Laci was a problem solver rather than a theory builder, though of course he often turned the art into science. He brought with him to Australia, and disseminated, the problem solving and expository skills he had learnt in Hungary. His research was characterised by his approach to problem solving and the clarity and care of his reporting of the results. This involved careful analysis of his arguments to reveal their essence and often to show the way forward to simpler and more general results. Here I can do no more than hint at some of his contributions. I should mention his ubiquitous use of lattice diagrams to guide and illustrate his thinking - such a diagram can be seen in the last photo.

In his last year in Manchester, Laci attended a course of lectures on varieties of groups by Hanna Neumann. These were preparation for her now well-known and influential monograph Varieties of Groups, which she wrote in Canberra.

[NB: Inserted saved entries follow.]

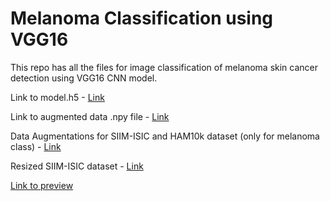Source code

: # Melanoma Classification using VGG16
This repo has all the files for image classification of melanoma skin cancer detection using VGG16 CNN model.

Link to model.h5 - [Link](https://www.kaggle.com/datasets/yashrajojha28/trainedvgg16model)

Link to augmented data .npy file - [Link](https://www.kaggle.com/datasets/yashrajojha28/augmentednpy)

Data Augmentations for SIIM-ISIC and HAM10k dataset (only for melanoma class) - [Link](https://gist.github.com/yashrajOjha/f095c5887bc4610df4babe359817c794)

Resized SIIM-ISIC dataset - [Link](https://www.kaggle.com/datasets/tunguz/siimisic-melanoma-resized-images)

[Link to preview](https://drive.google.com/file/d/1TWip9yme1NlvZaMBnCKWBhDZcIzNe6H3/view?usp=sharing)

As that book shows, Laci played a significant role in improving our understanding of varieties in the 1960s. This was the subject of his invited address to the annual meeting of the Society in 1967. During the 1970s this successful era was summed up by Laci in several surveys. The one in a volume to mark Bernhard Neumann's 70th birthday was a timely and beautiful account. There has been only somewhat limited progress on varieties since then.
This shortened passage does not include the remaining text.